Tim Williams wrote:
On 3/30/06, Ross Gardler <[EMAIL PROTECTED]> wrote:

Tim Williams wrote:

I've been looking into FOR-711 [1]/FOR-732 [2] and I'm in need of some
new thoughts on the subject.  My "fix" for FOR-732 (changes to
locationmap having no effect) has effectively reversed much of the
benefit of caching the responses to begin with.  I'll explain...

Sorry for not responding sooner, I've been trying to find the time to do
so properly. I'm not finding any time at the moment, so I'll just give
an "off the top of my head" response, in the hope that it helps in some
small way.


The highlights of what I've done:
o) Created isValid() on AbstractNode.
o) Implemented isValid() on each node as appropriate.
o) LocationMapModule now tests whether caching is turned on &&
isValid() before returning a cached result.
o) If the traversed isValid() returns an invalid result back to the
Locationmapmodule, the cache is flushed.

The results I'm seeing: Slow, but the correct behavior... did I
mention slow [3]?

Hmmm... that's quite a performance hit. I don't really understand why it
is so bad with caching turned on. It's probably a really stupid question
but are we using the right kind of data structure for the cache data.

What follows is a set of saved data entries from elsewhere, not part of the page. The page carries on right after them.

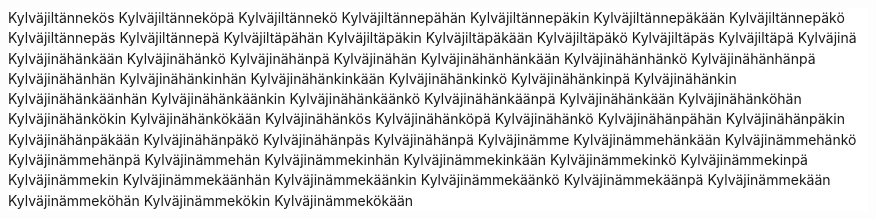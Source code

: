 Kylväjiltännekös
Kylväjiltänneköpä
Kylväjiltännekö
Kylväjiltännepähän
Kylväjiltännepäkin
Kylväjiltännepäkään
Kylväjiltännepäkö
Kylväjiltännepäs
Kylväjiltännepä
Kylväjiltäpähän
Kylväjiltäpäkin
Kylväjiltäpäkään
Kylväjiltäpäkö
Kylväjiltäpäs
Kylväjiltäpä
Kylväjinä
Kylväjinähänkään
Kylväjinähänkö
Kylväjinähänpä
Kylväjinähän
Kylväjinähänhänkään
Kylväjinähänhänkö
Kylväjinähänhänpä
Kylväjinähänhän
Kylväjinähänkinhän
Kylväjinähänkinkään
Kylväjinähänkinkö
Kylväjinähänkinpä
Kylväjinähänkin
Kylväjinähänkäänhän
Kylväjinähänkäänkin
Kylväjinähänkäänkö
Kylväjinähänkäänpä
Kylväjinähänkään
Kylväjinähänköhän
Kylväjinähänkökin
Kylväjinähänkökään
Kylväjinähänkös
Kylväjinähänköpä
Kylväjinähänkö
Kylväjinähänpähän
Kylväjinähänpäkin
Kylväjinähänpäkään
Kylväjinähänpäkö
Kylväjinähänpäs
Kylväjinähänpä
Kylväjinämme
Kylväjinämmehänkään
Kylväjinämmehänkö
Kylväjinämmehänpä
Kylväjinämmehän
Kylväjinämmekinhän
Kylväjinämmekinkään
Kylväjinämmekinkö
Kylväjinämmekinpä
Kylväjinämmekin
Kylväjinämmekäänhän
Kylväjinämmekäänkin
Kylväjinämmekäänkö
Kylväjinämmekäänpä
Kylväjinämmekään
Kylväjinämmeköhän
Kylväjinämmekökin
Kylväjinämmekökään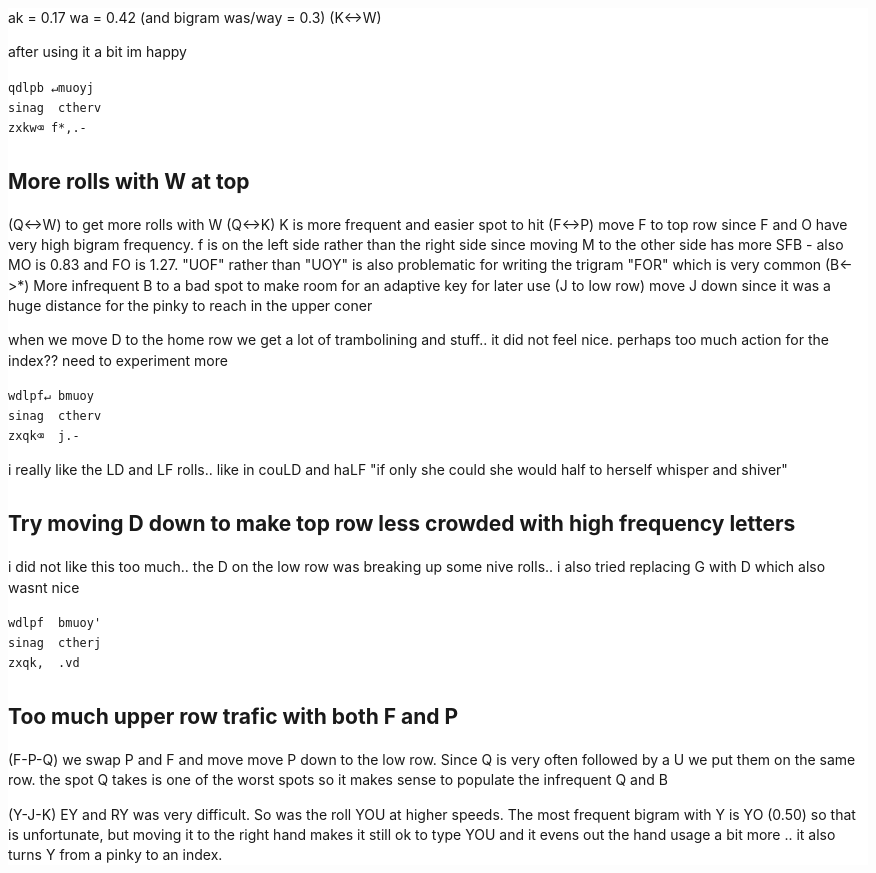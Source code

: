 
ak = 0.17
wa = 0.42 (and bigram was/way = 0.3)
(K<->W)

after using it a bit im happy

	qdlpb ↵muoyj
	sinag  ctherv
	zxkw⌫ f*,.-


## More rolls with W at top
(Q<->W) to get more rolls with W
(Q<->K) K is more frequent and easier spot to hit
(F<->P) move F to top row since F and O have very high bigram frequency. f is on the left side rather than the right side since moving M to the other side has more SFB - also MO is 0.83 and FO is 1.27. "UOF" rather than "UOY" is also problematic for writing the trigram "FOR" which is very common
(B<->*) More infrequent B to a bad spot to make room for an adaptive key for later use
(J to low row) move J down since it was a huge distance for the pinky to reach in the upper coner

when we move D to the home row we get a lot of trambolining and stuff.. it did not feel nice. perhaps 
too much action for the index?? need to experiment more

	wdlpf↵ bmuoy
	sinag  ctherv
	zxqk⌫  j.-


i really like the LD and LF rolls.. like in couLD and haLF
"if only she could she would half to herself whisper and shiver"
 


## Try moving D down to make top row less crowded with high frequency letters

i did not like this too much.. the  D on the low row was breaking up some nive rolls.. i also tried replacing G with D
which also wasnt nice

	wdlpf  bmuoy'
	sinag  ctherj
	zxqk,  .vd
	

## Too much upper row trafic with both F and P
(F-P-Q)
we swap P and F and move move P down to the low row. Since Q is very often followed by a U 
we put them on the same row. the spot Q takes is one of the worst spots so it makes sense to populate the infrequent Q and B

(Y-J-K)
EY and RY was very difficult. So was the roll YOU at higher speeds. The most frequent bigram with Y is YO (0.50) so that is unfortunate,
but moving it to the right hand makes it still ok to type YOU and it evens out the hand usage a bit more
.. it also turns Y from a pinky to an index.
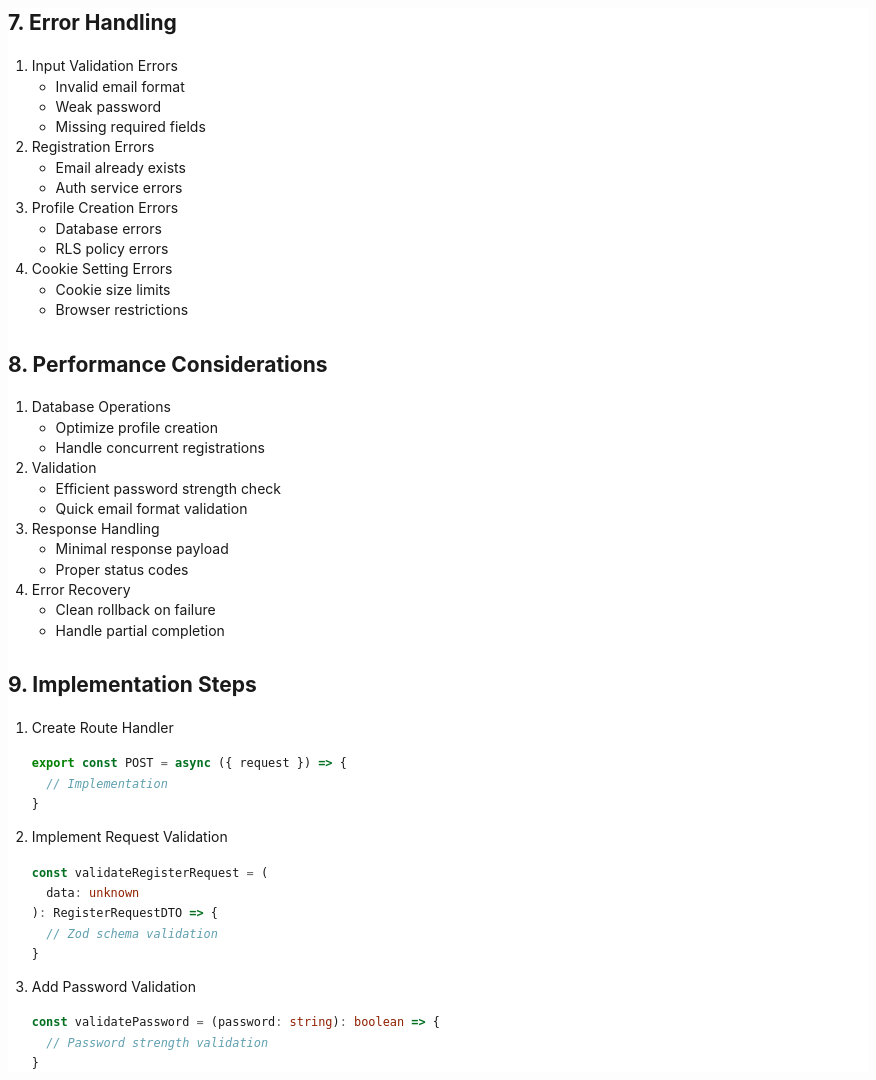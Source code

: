 ## 7. Error Handling
1. Input Validation Errors
   - Invalid email format
   - Weak password
   - Missing required fields
2. Registration Errors
   - Email already exists
   - Auth service errors
3. Profile Creation Errors
   - Database errors
   - RLS policy errors
4. Cookie Setting Errors
   - Cookie size limits
   - Browser restrictions

## 8. Performance Considerations
1. Database Operations
   - Optimize profile creation
   - Handle concurrent registrations
2. Validation
   - Efficient password strength check
   - Quick email format validation
3. Response Handling
   - Minimal response payload
   - Proper status codes
4. Error Recovery
   - Clean rollback on failure
   - Handle partial completion

## 9. Implementation Steps
1. Create Route Handler
   ```typescript
   export const POST = async ({ request }) => {
     // Implementation
   }
   ```

2. Implement Request Validation
   ```typescript
   const validateRegisterRequest = (
     data: unknown
   ): RegisterRequestDTO => {
     // Zod schema validation
   }
   ```

3. Add Password Validation
   ```typescript
   const validatePassword = (password: string): boolean => {
     // Password strength validation
   }
   ```
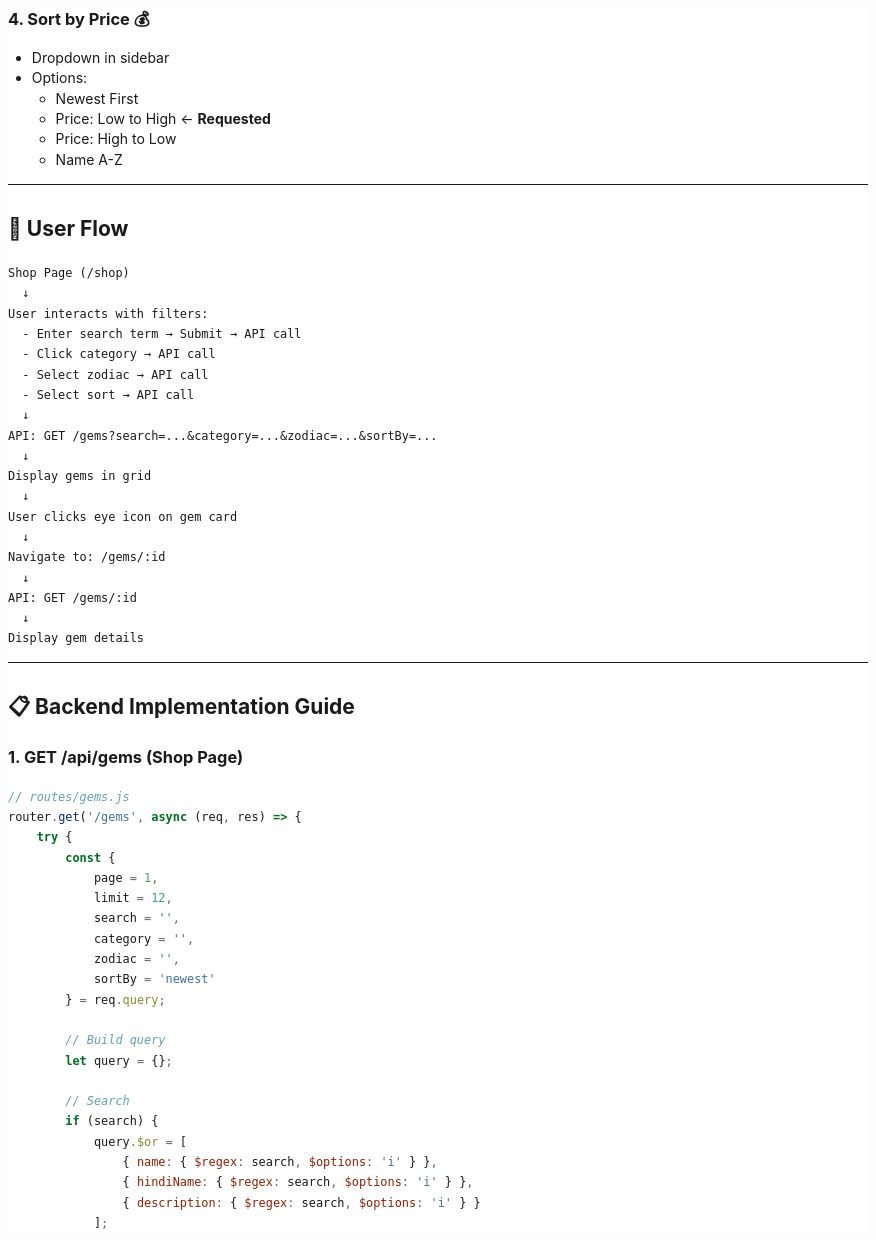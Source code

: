 ### **4. Sort by Price** 💰
- Dropdown in sidebar
- Options:
  - Newest First
  - Price: Low to High ← **Requested**
  - Price: High to Low
  - Name A-Z

---

## 🎯 **User Flow**

```
Shop Page (/shop)
  ↓
User interacts with filters:
  - Enter search term → Submit → API call
  - Click category → API call
  - Select zodiac → API call
  - Select sort → API call
  ↓
API: GET /gems?search=...&category=...&zodiac=...&sortBy=...
  ↓
Display gems in grid
  ↓
User clicks eye icon on gem card
  ↓
Navigate to: /gems/:id
  ↓
API: GET /gems/:id
  ↓
Display gem details
```

---

## 📋 **Backend Implementation Guide**

### **1. GET /api/gems** (Shop Page)

```javascript
// routes/gems.js
router.get('/gems', async (req, res) => {
    try {
        const { 
            page = 1, 
            limit = 12, 
            search = '', 
            category = '', 
            zodiac = '',
            sortBy = 'newest'
        } = req.query;

        // Build query
        let query = {};

        // Search
        if (search) {
            query.$or = [
                { name: { $regex: search, $options: 'i' } },
                { hindiName: { $regex: search, $options: 'i' } },
                { description: { $regex: search, $options: 'i' } }
            ];
```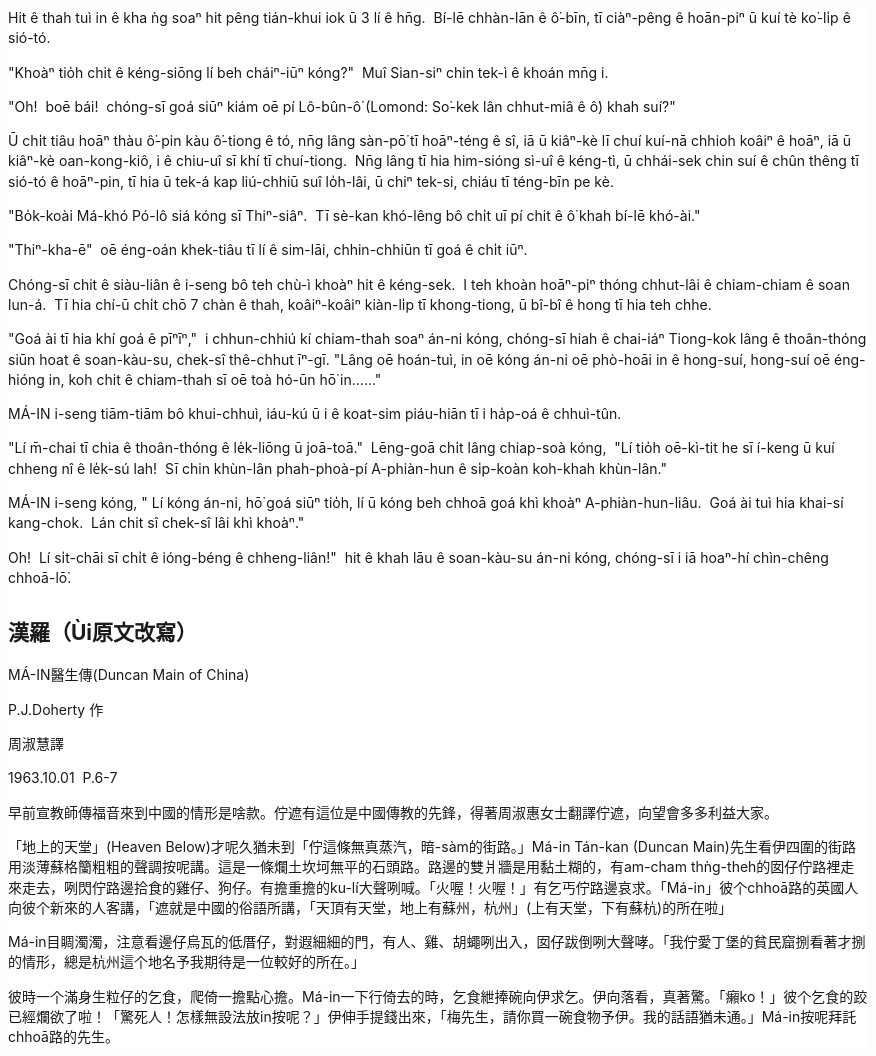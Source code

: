 Hit ê thah tuì in ê kha ǹg soaⁿ hit pêng tián-khui iok ū 3 lí ê hn̄g.  Bí-lē chhàn-lān ê ô͘-bīn, tī ciàⁿ-pêng ê hoān-piⁿ ū kuí tè ko͘-li̍p ê sió-tó.

"Khoàⁿ tio̍h chit ê kéng-siōng lí beh cháiⁿ-iūⁿ kóng?"  Muî Sian-siⁿ chin tek-ì ê khoán mn̄g i.

"Oh!  boē bái!  chóng-sī goá siūⁿ kiám oē pí Lô-bûn-ô͘ (Lomond: So͘-kek lân chhut-miâ ê ô͘) khah suí?"

Ū chi̍t tiâu hoāⁿ thàu ô͘-pin kàu ô͘-tiong ê tó, nn̄g lâng sàn-pō͘ tī hoāⁿ-téng ê sî, iā ū kiâⁿ-kè lī chuí kuí-nā chhioh koâiⁿ ê hoāⁿ, iā ū kiâⁿ-kè oan-kong-kiô, i ê chiu-uî sī khí tī chuí-tiong.  Nn̄g lâng tī hia him-sióng sì-uî ê kéng-tì, ū chhái-sek chin suí ê chûn thêng tī sió-tó ê hoāⁿ-pin, tī hia ū tek-á kap liú-chhiū suî lo̍h-lâi, ū chiⁿ tek-si, chiáu tī téng-bīn pe kè.

"Bo̍k-koài Má-khó Pó-lô siá kóng sī Thiⁿ-siâⁿ.  Tī sè-kan khó-lêng bô chi̍t uī pí chit ê ô͘ khah bí-lē khó-ài."

"Thiⁿ-kha-ē"  oē éng-oán khek-tiâu tī lí ê sim-lāi, chhin-chhiūn tī goá ê chi̍t iūⁿ.

Chóng-sī chit ê siàu-liân ê i-seng bô teh chù-ì khoàⁿ hit ê kéng-sek.  I teh khoàn hoāⁿ-piⁿ thóng chhut-lâi ê chiam-chiam ê soan lun-á.  Tī hia chí-ū chi̍t chō 7 chàn ê thah, koâiⁿ-koâiⁿ kiàn-li̍p tī khong-tiong, ū bî-bî ê hong tī hia teh chhe.

"Goá ài tī hia khí goá ê pīⁿīⁿ,"  i chhun-chhiú kí chiam-thah soaⁿ án-ni kóng, chóng-sī hiah ê chai-iáⁿ Tiong-kok lâng ê thoân-thóng siūn hoat ê soan-kàu-su, chek-sî thê-chhut īⁿ-gī. "Lâng oē hoán-tuì, in oē kóng án-ni oē phò-hoāi in ê hong-suí, hong-suí oē éng-hióng in, koh chit ê chiam-thah sī oē toà hó-ūn hō͘ in......"

MÁ-IN i-seng tiām-tiām bô khui-chhuì, iáu-kú ū i ê koat-sim piáu-hiān tī i ha̍p-oá ê chhuì-tûn.

"Lí m̄-chai tī chia ê thoân-thóng ê le̍k-liōng ū joā-toā."  Lēng-goā chi̍t lâng chiap-soà kóng,  "Lí tio̍h oē-kì-tit he sī í-keng ū kuí chheng nî ê le̍k-sú lah!  Sī chin khùn-lân phah-phoà-pí A-phiàn-hun ê si̍p-koàn koh-khah khùn-lân."

MÁ-IN i-seng kóng, " Lí kóng án-ni, hō͘ goá siūⁿ tio̍h, lí ū kóng beh chhoā goá khì khoàⁿ A-phiàn-hun-liâu.  Goá ài tuì hia khai-sí kang-chok.  Lán chit sî chek-sî lâi khì khoàⁿ."

O͘h!  Lí si̍t-chāi sī chi̍t ê ióng-béng ê chheng-liân!"  hit ê khah lāu ê soan-kàu-su án-ni kóng, chóng-sī i iā hoaⁿ-hí chìn-chêng chhoā-lō͘.

## 漢羅（Ùi原文改寫）

MÁ-IN醫生傳(Duncan Main of China)

P.J.Doherty 作

周淑慧譯

1963.10.01  P.6-7

早前宣教師傳福音來到中國的情形是啥款。佇遮有這位是中國傳教的先鋒，得著周淑惠女士翻譯佇遮，向望會多多利益大家。

「地上的天堂」(Heaven Below)才呢久猶未到「佇這條無真蒸汽，暗-sàm的街路。」Má-in Tán-kan (Duncan Main)先生看伊四圍的街路用淡薄蘇格籣粗粗的聲調按呢講。這是一條爛土坎坷無平的石頭路。路邊的雙爿牆是用黏土糊的，有am-cham thǹg-theh的囡仔佇路裡走來走去，咧閃佇路邊拾食的雞仔、狗仔。有擔重擔的ku-lí大聲咧喊。「火喔！火喔！」有乞丐佇路邊哀求。「Má-in」彼个chhoā路的英國人向彼个新來的人客講，「遮就是中國的俗語所講，「天頂有天堂，地上有蘇州，杭州」(上有天堂，下有蘇杭)的所在啦」

Má-in目睭濁濁，注意看邊仔烏瓦的低厝仔，對遐細細的門，有人、雞、胡蠅咧出入，囡仔跋倒咧大聲哮。「我佇愛丁堡的貧民窟捌看著才捌的情形，總是杭州這个地名予我期待是一位較好的所在。」

彼時一个滿身生粒仔的乞食，爬倚一擔點心擔。Má-in一下行倚去的時，乞食紲捧碗向伊求乞。伊向落看，真著驚。「癩ko！」彼个乞食的跤已經爛欲了啦！「驚死人！怎樣無設法放in按呢？」伊伸手提錢出來，「梅先生，請你買一碗食物予伊。我的話語猶未通。」Má-in按呢拜託chhoā路的先生。
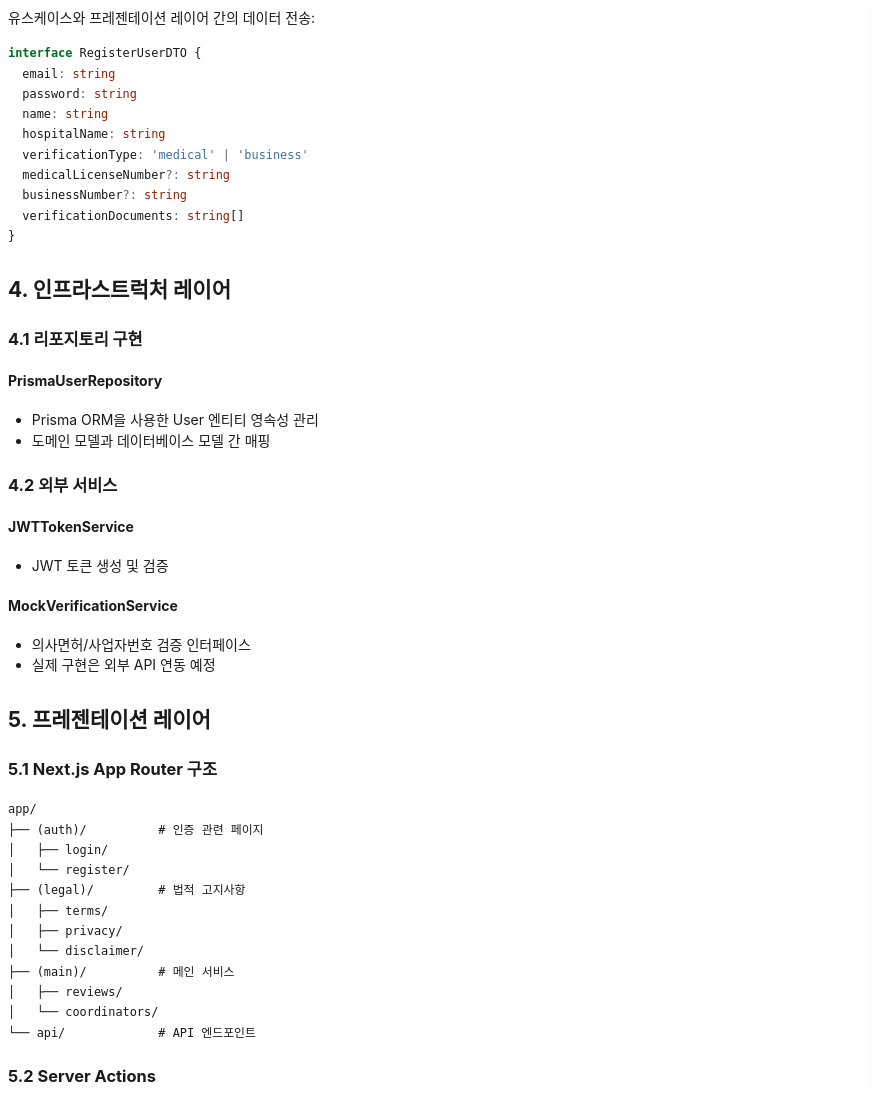 유스케이스와 프레젠테이션 레이어 간의 데이터 전송:
```typescript
interface RegisterUserDTO {
  email: string
  password: string
  name: string
  hospitalName: string
  verificationType: 'medical' | 'business'
  medicalLicenseNumber?: string
  businessNumber?: string
  verificationDocuments: string[]
}
```

## 4. 인프라스트럭처 레이어

### 4.1 리포지토리 구현

#### PrismaUserRepository
- Prisma ORM을 사용한 User 엔티티 영속성 관리
- 도메인 모델과 데이터베이스 모델 간 매핑

### 4.2 외부 서비스

#### JWTTokenService
- JWT 토큰 생성 및 검증

#### MockVerificationService
- 의사면허/사업자번호 검증 인터페이스
- 실제 구현은 외부 API 연동 예정

## 5. 프레젠테이션 레이어

### 5.1 Next.js App Router 구조

```
app/
├── (auth)/          # 인증 관련 페이지
│   ├── login/
│   └── register/
├── (legal)/         # 법적 고지사항
│   ├── terms/
│   ├── privacy/
│   └── disclaimer/
├── (main)/          # 메인 서비스
│   ├── reviews/
│   └── coordinators/
└── api/             # API 엔드포인트
```

### 5.2 Server Actions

Because it's making ~315 validity tests per request.

Wow. Why is that the case? There are only a handful of locationmap files in most projects.

(you answer this further down)


One other thought, are we checking all isValid() methods or just the one
 for the file in which the cached data was found? There is no need to
traverse the cache files *below* the one we currently use for giving a
result.


We currently stop only when an invalid file is found.  Otherwise all
nodes are traversed.  If we had insight into what file a given hint
was located in, we could just test that directly without needing to do
the whole AbstractNode.isValid()-recursive thing.  Inside
getAttribute() we don't have insight into which locationmap returned
the value to us.

Therein lies the problem. We should be testing on a per file basis, not a per node entry.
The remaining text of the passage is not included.